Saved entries
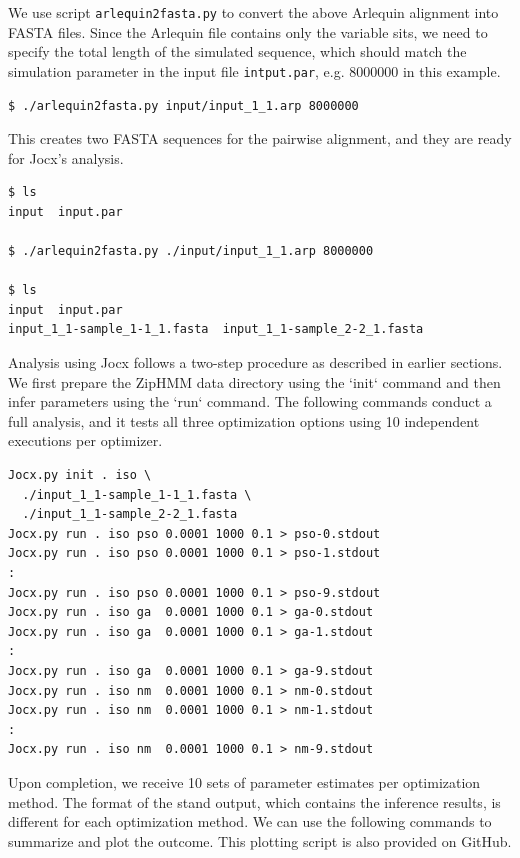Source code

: \documentclass[graybox]{svmult}
\begin{document}
We use script \texttt{arlequin2fasta.py} to convert the above Arlequin alignment into FASTA files.  Since the Arlequin file contains only the variable sits, we need to specify the total length of the simulated sequence, which should match the simulation parameter in the input file \texttt{intput.par}, e.g. 8000000 in this example.

 {\scriptsize{}\begin{verbatim}
$ ./arlequin2fasta.py input/input_1_1.arp 8000000
\end{verbatim}}

This creates two FASTA sequences for the pairwise alignment, and they are ready for Jocx's analysis.

 {\scriptsize{}\begin{verbatim}
$ ls
input  input.par

$ ./arlequin2fasta.py ./input/input_1_1.arp 8000000

$ ls
input  input.par
input_1_1-sample_1-1_1.fasta  input_1_1-sample_2-2_1.fasta
\end{verbatim}}

Analysis using Jocx follows a two-step procedure as described in earlier sections.  We first prepare the ZipHMM data directory using the `init` command and then infer parameters using the `run` command.  The following commands conduct a full analysis, and it tests all three optimization options using 10 independent executions per optimizer.

{\scriptsize{}\begin{verbatim}
Jocx.py init . iso \
  ./input_1_1-sample_1-1_1.fasta \
  ./input_1_1-sample_2-2_1.fasta
Jocx.py run . iso pso 0.0001 1000 0.1 > pso-0.stdout
Jocx.py run . iso pso 0.0001 1000 0.1 > pso-1.stdout
:
Jocx.py run . iso pso 0.0001 1000 0.1 > pso-9.stdout
Jocx.py run . iso ga  0.0001 1000 0.1 > ga-0.stdout
Jocx.py run . iso ga  0.0001 1000 0.1 > ga-1.stdout
:
Jocx.py run . iso ga  0.0001 1000 0.1 > ga-9.stdout
Jocx.py run . iso nm  0.0001 1000 0.1 > nm-0.stdout
Jocx.py run . iso nm  0.0001 1000 0.1 > nm-1.stdout
:
Jocx.py run . iso nm  0.0001 1000 0.1 > nm-9.stdout
\end{verbatim}}

Upon completion, we receive 10 sets of parameter estimates per optimization method.  The format of the stand output, which contains the inference results, is different for each optimization method.  We can use the following commands to summarize and plot the outcome.  This plotting script is also provided on GitHub.
\end{document}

> Requirement
Write the data above out exactly. Leave out any pictures.

> Answer to this task
Source code

: \documentclass[graybox]{svmult}
\begin{document}
We use script \texttt{arlequin2fasta.py} to convert the above Arlequin alignment into FASTA files.  Since the Arlequin file contains only the variable sits, we need to specify the total length of the simulated sequence, which should match the simulation parameter in the input file \texttt{intput.par}, e.g. 8000000 in this example.

 {\scriptsize{}\begin{verbatim}
$ ./arlequin2fasta.py input/input_1_1.arp 8000000
\end{verbatim}}

This creates two FASTA sequences for the pairwise alignment, and they are ready for Jocx's analysis.

 {\scriptsize{}\begin{verbatim}
$ ls
input  input.par

$ ./arlequin2fasta.py ./input/input_1_1.arp 8000000

$ ls
input  input.par
input_1_1-sample_1-1_1.fasta  input_1_1-sample_2-2_1.fasta
\end{verbatim}}

Analysis using Jocx follows a two-step procedure as described in earlier sections.  We first prepare the ZipHMM data directory using the `init` command and then infer parameters using the `run` command.  The following commands conduct a full analysis, and it tests all three optimization options using 10 independent executions per optimizer.

{\scriptsize{}\begin{verbatim}
Jocx.py init . iso \
  ./input_1_1-sample_1-1_1.fasta \
  ./input_1_1-sample_2-2_1.fasta
Jocx.py run . iso pso 0.0001 1000 0.1 > pso-0.stdout
Jocx.py run . iso pso 0.0001 1000 0.1 > pso-1.stdout
:
Jocx.py run . iso pso 0.0001 1000 0.1 > pso-9.stdout
Jocx.py run . iso ga  0.0001 1000 0.1 > ga-0.stdout
Jocx.py run . iso ga  0.0001 1000 0.1 > ga-1.stdout
:
Jocx.py run . iso ga  0.0001 1000 0.1 > ga-9.stdout
Jocx.py run . iso nm  0.0001 1000 0.1 > nm-0.stdout
Jocx.py run . iso nm  0.0001 1000 0.1 > nm-1.stdout
:
Jocx.py run . iso nm  0.0001 1000 0.1 > nm-9.stdout
\end{verbatim}}

Upon completion, we receive 10 sets of parameter estimates per optimization method.  The format of the stand output, which contains the inference results, is different for each optimization method.  We can use the following commands to summarize and plot the outcome.  This plotting script is also provided on GitHub.
\end{document}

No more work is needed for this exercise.